Autoantibody production and cytokine profiles of MHC class I (β2- microglobulin) gene deleted New Zealand Black (NZB) mice

Shao Yuan Chen, Yuichi Takeoka, Larry Pike-Nobile, Aftab A. Ansari, Richard Boyd, M. Eric Gershwin

Research output: Contribution to journalArticlepeer-review

16 Scopus citations


We established a colony of MHC class I deleted (knockout) NZB mice, which lack the β2 microglobulin gene (NZB.β2m(-/-)), to characterize the contribution of MHC class I to the thymic microenvironment abnormalities, autoantibody production and lupus-like disease of NZB mice. Using an extensive panel of well characterized monoclonal antibodies defining thymic epithelial and other stromal elements, we demonstrated that deletion of MHC class I molecules does not change the thymic abnormalities, including the presence of a cortical epithelial cell free region, ectopic expression of medullary epithelial antigens, and the irregular shape of the medullary epithelial network of NZB mice. Moreover, the decreased staining of MTS 33+ cells, a marker of premature thymocyte maturation, was also seen in NZB.β2m(-/-).

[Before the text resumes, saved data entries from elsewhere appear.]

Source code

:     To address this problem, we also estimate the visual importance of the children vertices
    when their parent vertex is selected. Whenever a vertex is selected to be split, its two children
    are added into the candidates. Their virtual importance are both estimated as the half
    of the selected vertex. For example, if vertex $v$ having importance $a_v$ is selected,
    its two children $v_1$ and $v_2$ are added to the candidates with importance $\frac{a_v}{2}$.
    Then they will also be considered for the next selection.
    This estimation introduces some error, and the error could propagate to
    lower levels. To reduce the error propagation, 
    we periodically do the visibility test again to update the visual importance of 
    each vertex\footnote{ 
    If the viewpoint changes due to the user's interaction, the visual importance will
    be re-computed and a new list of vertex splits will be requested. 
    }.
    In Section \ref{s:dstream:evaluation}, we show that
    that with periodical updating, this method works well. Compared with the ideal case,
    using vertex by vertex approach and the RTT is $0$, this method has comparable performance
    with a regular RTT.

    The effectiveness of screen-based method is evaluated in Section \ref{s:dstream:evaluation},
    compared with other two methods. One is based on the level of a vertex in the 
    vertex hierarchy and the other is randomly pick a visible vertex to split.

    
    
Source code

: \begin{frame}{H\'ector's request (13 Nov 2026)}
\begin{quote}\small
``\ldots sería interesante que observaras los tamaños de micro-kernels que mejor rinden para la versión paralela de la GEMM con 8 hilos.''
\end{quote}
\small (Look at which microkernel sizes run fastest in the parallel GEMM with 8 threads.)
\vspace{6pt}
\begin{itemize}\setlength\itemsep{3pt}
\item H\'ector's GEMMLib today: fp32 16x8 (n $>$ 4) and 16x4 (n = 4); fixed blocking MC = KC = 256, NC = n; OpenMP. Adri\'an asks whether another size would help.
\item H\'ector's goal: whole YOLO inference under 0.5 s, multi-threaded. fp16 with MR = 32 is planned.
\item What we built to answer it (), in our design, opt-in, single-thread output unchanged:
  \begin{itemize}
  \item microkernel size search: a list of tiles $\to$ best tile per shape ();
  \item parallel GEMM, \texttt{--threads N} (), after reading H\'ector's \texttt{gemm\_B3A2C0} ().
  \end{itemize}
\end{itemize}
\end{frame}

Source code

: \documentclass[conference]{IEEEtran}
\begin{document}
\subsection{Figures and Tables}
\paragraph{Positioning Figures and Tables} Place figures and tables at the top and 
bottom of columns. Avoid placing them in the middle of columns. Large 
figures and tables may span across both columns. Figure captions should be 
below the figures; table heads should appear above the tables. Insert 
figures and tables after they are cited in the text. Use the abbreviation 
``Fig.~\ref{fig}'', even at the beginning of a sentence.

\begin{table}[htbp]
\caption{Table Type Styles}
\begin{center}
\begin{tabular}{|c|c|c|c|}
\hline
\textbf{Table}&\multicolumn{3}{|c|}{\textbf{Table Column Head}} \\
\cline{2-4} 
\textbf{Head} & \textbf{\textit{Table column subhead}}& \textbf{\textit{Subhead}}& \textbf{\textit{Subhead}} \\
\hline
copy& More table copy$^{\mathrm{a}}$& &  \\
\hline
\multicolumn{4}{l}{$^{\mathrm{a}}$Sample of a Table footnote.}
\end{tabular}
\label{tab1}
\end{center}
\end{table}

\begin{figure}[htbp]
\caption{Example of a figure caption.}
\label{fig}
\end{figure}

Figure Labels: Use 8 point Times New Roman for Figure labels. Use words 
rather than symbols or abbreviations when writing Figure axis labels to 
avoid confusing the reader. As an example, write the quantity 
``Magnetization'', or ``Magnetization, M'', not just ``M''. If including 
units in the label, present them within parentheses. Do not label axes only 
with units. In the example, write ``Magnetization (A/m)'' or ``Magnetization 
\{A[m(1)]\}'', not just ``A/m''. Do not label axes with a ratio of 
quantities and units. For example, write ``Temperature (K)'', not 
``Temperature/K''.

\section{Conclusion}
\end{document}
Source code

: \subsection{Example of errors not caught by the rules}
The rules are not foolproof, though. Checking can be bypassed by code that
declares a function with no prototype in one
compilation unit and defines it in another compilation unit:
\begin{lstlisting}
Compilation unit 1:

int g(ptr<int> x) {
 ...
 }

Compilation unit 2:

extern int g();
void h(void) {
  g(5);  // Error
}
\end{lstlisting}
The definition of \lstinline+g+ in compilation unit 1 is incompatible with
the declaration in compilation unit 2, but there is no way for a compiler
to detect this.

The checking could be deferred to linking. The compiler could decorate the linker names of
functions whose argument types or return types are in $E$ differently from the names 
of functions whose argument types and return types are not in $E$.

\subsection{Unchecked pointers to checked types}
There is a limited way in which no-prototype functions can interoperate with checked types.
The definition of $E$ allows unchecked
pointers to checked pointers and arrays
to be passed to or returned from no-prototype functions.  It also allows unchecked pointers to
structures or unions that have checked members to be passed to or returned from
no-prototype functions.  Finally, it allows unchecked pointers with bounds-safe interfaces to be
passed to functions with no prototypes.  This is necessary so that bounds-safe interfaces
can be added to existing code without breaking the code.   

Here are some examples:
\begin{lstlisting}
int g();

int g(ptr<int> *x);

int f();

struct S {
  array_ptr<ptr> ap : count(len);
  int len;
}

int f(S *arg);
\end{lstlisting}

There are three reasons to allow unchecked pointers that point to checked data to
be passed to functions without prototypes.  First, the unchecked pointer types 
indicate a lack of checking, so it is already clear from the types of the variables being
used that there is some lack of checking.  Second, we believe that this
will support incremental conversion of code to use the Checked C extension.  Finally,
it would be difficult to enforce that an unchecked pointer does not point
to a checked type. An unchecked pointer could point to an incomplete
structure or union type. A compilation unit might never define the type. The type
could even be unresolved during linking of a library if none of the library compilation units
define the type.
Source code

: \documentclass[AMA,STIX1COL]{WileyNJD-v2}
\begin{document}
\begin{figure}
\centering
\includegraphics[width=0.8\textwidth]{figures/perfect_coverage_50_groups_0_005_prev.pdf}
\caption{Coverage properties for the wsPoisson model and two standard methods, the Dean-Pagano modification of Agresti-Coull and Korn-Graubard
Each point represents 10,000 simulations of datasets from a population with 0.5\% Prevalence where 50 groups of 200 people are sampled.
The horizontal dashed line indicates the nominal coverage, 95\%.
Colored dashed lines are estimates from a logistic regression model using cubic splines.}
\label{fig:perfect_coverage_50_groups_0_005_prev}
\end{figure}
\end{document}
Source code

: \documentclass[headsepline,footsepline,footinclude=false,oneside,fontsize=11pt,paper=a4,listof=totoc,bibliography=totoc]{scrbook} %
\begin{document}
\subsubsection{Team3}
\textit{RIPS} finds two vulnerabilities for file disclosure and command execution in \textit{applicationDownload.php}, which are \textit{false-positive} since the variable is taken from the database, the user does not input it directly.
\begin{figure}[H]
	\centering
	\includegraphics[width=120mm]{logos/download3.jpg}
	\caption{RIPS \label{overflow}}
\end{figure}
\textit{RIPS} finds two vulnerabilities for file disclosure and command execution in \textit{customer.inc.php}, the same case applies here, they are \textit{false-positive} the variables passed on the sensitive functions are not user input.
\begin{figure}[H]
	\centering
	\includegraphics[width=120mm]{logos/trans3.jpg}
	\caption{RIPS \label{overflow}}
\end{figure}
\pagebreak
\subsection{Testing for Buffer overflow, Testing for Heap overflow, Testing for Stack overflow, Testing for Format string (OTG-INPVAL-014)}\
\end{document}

However, although NZB.β2m(-/-) mice had approximately the same levels of IgM and IgG anti-ss and dsDNA antibodies when compared to control NZB mice, there were significant alterations in the incidence and onset of anti-erythrocyte antibody levels. NZB.β2m(-/-) had a lower incidence and a delayed onset of anti-erythrocyte autoantibody production compared to that seen in NZB mice. We also compared constitutive and PHA-P- driven levels of IFN-γ, IL-4, IL-6, and IL-12 in cells from NZB, NZB.β2/(- /-), and control C57BL/6 mice. Mitogen stimulated cells showed a decreased IFN-γ, and a marked increase in IL-6 and IL-12 in NZB and NZB.β2m(-/-) mice.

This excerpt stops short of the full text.